Missed submissions in latest versions of Java ForkJoinPool

classic Classic list List threaded Threaded
15 messages Options
Reply | Threaded
Open this post in threaded view
|

Missed submissions in latest versions of Java ForkJoinPool

Andriy Plokhotnyuk
Code to reproduce:

        ForkJoinPool e = new ForkJoinPool(1);
        AtomicBoolean b = new AtomicBoolean();
        for (int i = 0; i < 100000; i++) {
            b.set(true);
            e.execute(new Runnable() {
                @Override
                public void run() {
                    b.set(false);
                }
            });
            while (b.get());
        }

It completes successfully on 8u31 or older versions, but hangs up on 8u40 or above.

I have found that first version of FJ pool which fails this test was committed to jsr166 repository at 07.07.2017 with following comment: "Overhaul throttling; other internal refactorings".

Best regards,
Andriy


_______________________________________________
Concurrency-interest mailing list
[hidden email]
http://cs.oswego.edu/mailman/listinfo/concurrency-interest
Reply | Threaded
Open this post in threaded view
|

Re: Missed submissions in latest versions of Java ForkJoinPool

Martin Buchholz-3
I can reproduce this with latest jsr166 CVS.  SSCCE:

import java.util.concurrent.*;
import java.util.concurrent.atomic.*;

public class ForkJoinPoolThrottling {
    public static void main(String[] args) throws Throwable {
        final ForkJoinPool e = new ForkJoinPool(1);
        final AtomicBoolean b = new AtomicBoolean();
        final Runnable setFalse = new Runnable() { public void run() {
            b.set(false);
        }};
        for (int i = 0; i < 100000; i++) {
            b.set(true);
            e.execute(setFalse);
            do {} while (b.get()); // spins forever here
        }
    }
}

It spins with no sign of any pool thread.  I agree this looks like a serious bug.

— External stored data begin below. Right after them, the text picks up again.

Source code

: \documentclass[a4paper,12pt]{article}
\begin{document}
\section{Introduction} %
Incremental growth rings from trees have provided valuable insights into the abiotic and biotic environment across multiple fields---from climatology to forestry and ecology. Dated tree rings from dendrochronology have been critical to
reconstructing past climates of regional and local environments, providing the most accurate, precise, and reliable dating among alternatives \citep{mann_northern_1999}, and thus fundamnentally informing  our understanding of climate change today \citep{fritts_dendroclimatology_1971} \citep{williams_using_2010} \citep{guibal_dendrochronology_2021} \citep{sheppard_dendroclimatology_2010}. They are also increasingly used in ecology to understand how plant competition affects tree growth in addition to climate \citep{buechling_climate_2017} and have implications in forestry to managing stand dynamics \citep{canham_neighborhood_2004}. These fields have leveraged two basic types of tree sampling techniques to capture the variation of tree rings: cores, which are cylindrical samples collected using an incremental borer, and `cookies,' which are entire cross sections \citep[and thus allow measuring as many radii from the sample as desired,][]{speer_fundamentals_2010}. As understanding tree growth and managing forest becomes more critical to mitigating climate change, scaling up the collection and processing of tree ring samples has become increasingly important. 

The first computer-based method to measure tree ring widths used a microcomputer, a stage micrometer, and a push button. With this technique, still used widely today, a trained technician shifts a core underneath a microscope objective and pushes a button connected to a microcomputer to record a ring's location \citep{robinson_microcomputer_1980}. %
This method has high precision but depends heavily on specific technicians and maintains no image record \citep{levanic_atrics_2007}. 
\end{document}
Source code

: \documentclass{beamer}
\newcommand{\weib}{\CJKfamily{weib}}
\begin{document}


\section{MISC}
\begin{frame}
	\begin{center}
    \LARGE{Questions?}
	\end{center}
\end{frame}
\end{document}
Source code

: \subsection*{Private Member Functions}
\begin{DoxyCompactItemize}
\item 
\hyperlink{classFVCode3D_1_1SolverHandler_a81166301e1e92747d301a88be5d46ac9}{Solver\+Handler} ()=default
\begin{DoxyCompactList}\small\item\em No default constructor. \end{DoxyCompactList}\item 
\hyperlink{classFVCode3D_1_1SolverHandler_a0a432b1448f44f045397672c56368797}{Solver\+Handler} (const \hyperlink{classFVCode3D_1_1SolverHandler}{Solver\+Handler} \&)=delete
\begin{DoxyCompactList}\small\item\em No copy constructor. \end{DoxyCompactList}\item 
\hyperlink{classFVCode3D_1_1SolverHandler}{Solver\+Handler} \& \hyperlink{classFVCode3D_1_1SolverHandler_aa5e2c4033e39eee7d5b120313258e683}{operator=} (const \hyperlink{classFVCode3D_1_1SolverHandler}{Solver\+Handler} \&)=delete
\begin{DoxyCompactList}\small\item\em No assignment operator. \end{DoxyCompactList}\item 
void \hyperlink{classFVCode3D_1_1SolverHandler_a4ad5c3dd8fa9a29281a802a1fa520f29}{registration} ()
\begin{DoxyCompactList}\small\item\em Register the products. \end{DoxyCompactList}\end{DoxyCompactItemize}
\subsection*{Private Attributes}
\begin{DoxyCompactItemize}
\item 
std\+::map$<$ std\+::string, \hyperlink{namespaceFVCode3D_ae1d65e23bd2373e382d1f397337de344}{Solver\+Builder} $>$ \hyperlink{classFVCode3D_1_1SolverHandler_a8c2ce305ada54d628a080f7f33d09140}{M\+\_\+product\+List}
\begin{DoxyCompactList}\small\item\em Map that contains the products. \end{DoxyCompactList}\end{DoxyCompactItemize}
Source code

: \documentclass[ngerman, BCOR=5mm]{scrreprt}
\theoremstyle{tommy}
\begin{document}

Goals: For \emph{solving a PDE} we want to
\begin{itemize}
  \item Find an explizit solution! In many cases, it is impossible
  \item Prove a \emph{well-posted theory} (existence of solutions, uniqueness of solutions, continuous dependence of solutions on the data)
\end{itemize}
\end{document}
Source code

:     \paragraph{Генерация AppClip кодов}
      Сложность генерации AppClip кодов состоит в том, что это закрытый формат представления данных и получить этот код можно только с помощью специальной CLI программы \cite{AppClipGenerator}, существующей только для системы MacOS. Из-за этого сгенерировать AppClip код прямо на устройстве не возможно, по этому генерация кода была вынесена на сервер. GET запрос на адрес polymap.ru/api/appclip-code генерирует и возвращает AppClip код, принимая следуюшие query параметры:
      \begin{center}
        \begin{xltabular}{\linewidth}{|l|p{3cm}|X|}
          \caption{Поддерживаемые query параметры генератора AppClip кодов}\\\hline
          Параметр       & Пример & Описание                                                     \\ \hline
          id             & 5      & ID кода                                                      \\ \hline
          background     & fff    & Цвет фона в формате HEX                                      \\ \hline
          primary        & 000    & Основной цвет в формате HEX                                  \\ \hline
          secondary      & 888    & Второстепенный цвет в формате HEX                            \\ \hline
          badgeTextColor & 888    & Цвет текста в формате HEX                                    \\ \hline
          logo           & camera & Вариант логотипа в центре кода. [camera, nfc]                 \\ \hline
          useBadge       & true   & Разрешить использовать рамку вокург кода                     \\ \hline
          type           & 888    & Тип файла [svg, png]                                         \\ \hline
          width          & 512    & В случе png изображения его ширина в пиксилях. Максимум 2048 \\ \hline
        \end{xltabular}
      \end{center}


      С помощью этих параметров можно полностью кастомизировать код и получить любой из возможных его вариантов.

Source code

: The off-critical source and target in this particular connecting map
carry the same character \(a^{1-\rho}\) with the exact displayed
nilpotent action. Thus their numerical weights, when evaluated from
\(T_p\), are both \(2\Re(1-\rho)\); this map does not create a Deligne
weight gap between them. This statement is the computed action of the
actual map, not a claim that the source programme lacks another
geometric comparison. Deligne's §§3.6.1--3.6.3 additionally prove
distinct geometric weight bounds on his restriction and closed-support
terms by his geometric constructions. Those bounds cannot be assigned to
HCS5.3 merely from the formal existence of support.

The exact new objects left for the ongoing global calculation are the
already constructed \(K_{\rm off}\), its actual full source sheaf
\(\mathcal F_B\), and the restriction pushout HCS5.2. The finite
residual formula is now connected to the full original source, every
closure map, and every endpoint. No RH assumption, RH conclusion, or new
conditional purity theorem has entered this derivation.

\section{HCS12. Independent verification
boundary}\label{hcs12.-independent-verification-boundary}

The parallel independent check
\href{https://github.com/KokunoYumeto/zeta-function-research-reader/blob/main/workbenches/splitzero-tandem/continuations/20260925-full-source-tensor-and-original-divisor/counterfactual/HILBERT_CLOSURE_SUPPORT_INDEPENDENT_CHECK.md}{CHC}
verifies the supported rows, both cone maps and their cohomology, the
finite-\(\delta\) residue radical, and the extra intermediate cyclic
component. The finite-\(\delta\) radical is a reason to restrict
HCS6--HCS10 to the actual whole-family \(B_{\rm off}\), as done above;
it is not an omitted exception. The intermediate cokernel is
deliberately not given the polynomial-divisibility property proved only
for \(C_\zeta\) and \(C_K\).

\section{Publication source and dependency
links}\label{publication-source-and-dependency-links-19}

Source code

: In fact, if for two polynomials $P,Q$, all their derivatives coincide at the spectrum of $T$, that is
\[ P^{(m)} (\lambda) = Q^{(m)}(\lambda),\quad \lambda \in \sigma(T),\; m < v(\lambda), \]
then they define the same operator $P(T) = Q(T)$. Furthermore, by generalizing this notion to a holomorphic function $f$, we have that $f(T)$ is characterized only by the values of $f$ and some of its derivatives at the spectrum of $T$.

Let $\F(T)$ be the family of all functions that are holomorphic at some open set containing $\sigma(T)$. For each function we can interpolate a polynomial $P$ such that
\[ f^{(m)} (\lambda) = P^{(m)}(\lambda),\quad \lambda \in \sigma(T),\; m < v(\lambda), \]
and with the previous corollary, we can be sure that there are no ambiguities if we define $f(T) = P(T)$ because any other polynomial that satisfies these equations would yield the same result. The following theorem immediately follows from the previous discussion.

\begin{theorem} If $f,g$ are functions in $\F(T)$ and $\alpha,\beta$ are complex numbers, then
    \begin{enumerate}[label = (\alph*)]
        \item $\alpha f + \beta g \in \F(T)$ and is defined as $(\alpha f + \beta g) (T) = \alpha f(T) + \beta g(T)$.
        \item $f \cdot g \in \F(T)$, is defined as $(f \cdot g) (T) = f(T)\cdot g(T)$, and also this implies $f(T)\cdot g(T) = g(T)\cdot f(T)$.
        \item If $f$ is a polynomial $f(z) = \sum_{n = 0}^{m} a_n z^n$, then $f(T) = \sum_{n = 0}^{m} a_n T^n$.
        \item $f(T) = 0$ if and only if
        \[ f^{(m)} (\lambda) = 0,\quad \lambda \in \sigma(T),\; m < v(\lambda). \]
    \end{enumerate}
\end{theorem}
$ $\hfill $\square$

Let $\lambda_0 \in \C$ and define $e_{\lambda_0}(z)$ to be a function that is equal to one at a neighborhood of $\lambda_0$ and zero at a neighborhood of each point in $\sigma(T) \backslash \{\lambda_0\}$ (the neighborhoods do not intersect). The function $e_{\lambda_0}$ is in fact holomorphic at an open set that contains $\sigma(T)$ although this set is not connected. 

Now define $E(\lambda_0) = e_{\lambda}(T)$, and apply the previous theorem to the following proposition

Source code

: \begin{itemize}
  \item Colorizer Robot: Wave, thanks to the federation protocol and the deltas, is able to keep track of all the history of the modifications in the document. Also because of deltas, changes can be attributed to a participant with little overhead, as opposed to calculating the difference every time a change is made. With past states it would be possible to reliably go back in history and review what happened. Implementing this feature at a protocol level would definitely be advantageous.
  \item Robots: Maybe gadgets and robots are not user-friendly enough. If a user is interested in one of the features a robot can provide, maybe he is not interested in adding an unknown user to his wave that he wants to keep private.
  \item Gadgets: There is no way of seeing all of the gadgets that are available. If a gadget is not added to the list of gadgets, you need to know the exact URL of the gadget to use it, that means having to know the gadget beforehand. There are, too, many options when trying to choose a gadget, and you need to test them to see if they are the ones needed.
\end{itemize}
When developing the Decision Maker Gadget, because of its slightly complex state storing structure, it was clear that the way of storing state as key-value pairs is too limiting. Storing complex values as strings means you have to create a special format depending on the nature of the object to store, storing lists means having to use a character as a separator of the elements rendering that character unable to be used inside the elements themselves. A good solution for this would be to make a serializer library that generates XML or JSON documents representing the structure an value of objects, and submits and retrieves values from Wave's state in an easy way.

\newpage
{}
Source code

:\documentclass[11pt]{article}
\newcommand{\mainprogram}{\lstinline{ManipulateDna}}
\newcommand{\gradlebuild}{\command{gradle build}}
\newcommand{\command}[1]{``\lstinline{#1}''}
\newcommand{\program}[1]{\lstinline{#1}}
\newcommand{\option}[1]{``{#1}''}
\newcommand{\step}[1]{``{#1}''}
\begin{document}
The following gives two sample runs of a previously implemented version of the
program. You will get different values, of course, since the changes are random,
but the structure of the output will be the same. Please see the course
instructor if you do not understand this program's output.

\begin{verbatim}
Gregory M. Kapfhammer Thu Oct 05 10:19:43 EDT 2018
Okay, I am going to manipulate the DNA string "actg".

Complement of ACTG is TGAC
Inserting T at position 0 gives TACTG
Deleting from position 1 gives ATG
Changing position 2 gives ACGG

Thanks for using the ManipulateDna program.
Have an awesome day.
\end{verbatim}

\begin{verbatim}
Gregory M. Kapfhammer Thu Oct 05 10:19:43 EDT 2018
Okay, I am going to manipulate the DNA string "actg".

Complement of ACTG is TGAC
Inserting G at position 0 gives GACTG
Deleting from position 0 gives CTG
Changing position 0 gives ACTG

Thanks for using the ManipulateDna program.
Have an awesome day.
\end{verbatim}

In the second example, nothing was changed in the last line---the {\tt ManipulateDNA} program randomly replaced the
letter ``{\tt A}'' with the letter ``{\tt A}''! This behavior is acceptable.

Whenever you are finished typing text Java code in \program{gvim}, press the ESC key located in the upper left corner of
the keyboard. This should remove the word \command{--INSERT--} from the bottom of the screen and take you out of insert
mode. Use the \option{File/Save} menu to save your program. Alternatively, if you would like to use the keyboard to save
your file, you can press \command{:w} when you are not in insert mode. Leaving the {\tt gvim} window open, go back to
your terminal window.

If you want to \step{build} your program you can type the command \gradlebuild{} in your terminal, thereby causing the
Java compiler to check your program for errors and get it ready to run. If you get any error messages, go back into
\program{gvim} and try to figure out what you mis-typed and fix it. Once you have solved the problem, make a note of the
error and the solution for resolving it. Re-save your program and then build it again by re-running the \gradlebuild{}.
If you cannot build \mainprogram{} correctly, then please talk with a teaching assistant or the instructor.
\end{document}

I can confirm it was introduced by the (scary) change

date: 2014/07/07 18:29:07;  author: dl;  state: Exp;  lines: +1328 -1333
Overhaul throttling; other internal refactorings

Diffs can be obtained using:

TZ=GMT cvs diff -D '2014-07-07 18:25:00' -D '2014-07-07 18:35:00'


On Sun, Apr 19, 2015 at 8:45 AM, Andriy Plokhotnyuk <[hidden email]> wrote:
Code to reproduce:

        ForkJoinPool e = new ForkJoinPool(1);
        AtomicBoolean b = new AtomicBoolean();
        for (int i = 0; i < 100000; i++) {
            b.set(true);
            e.execute(new Runnable() {
                @Override
                public void run() {
                    b.set(false);
                }
            });
            while (b.get());
        }

It completes successfully on 8u31 or older versions, but hangs up on 8u40 or above.

I have found that first version of FJ pool which fails this test was committed to jsr166 repository at 07.07.2017 with following comment: "Overhaul throttling; other internal refactorings".

Best regards,
Andriy


_______________________________________________
Concurrency-interest mailing list
[hidden email]
http://cs.oswego.edu/mailman/listinfo/concurrency-interest



_______________________________________________
Concurrency-interest mailing list
[hidden email]
http://cs.oswego.edu/mailman/listinfo/concurrency-interest
Reply | Threaded
Open this post in threaded view
|

Re: Missed submissions in latest versions of Java ForkJoinPool

Doug Lea
In reply to this post by Andriy Plokhotnyuk

Thanks. We are trying to figure out why hotspot is generating some
surprising code for the putOrderedInt intrinsic. In the mean time,
a version with the volatile orderings used previously is committed
and can be run with jsr166.jar at
http://gee.cs.oswego.edu/dl/jsr166/dist/jsr166.jar

-Doug


On 04/19/2015 11:45 AM, Andriy Plokhotnyuk wrote:

> Code to reproduce:
>
>          ForkJoinPool e = new ForkJoinPool(1);
>          AtomicBoolean b = new AtomicBoolean();
>          for (int i = 0; i < 100000; i++) {
>              b.set(true);
>              e.execute(new Runnable() {
>                  @Override
>                  public void run() {
>                      b.set(false);
>                  }
>              });
>              while (b.get());
>          }
>
> It completes successfully on 8u31 or older versions, but hangs up on 8u40 or above.
>
> I have found that first version of FJ pool which fails this test was committed
> to jsr166 repository at 07.07.2017 with following comment: "Overhaul throttling;
> other internal refactorings".
>
> Best regards,
> Andriy
>
>
>
> _______________________________________________
> Concurrency-interest mailing list
> [hidden email]
> http://cs.oswego.edu/mailman/listinfo/concurrency-interest
>

_______________________________________________
Concurrency-interest mailing list
[hidden email]
http://cs.oswego.edu/mailman/listinfo/concurrency-interest
Reply | Threaded
Open this post in threaded view
|

Re: Missed submissions in latest versions of Java ForkJoinPool

Andrew Haley
On 04/20/2015 11:54 AM, Doug Lea wrote:
>
> Thanks. We are trying to figure out why hotspot is generating some
> surprising code for the putOrderedInt intrinsic.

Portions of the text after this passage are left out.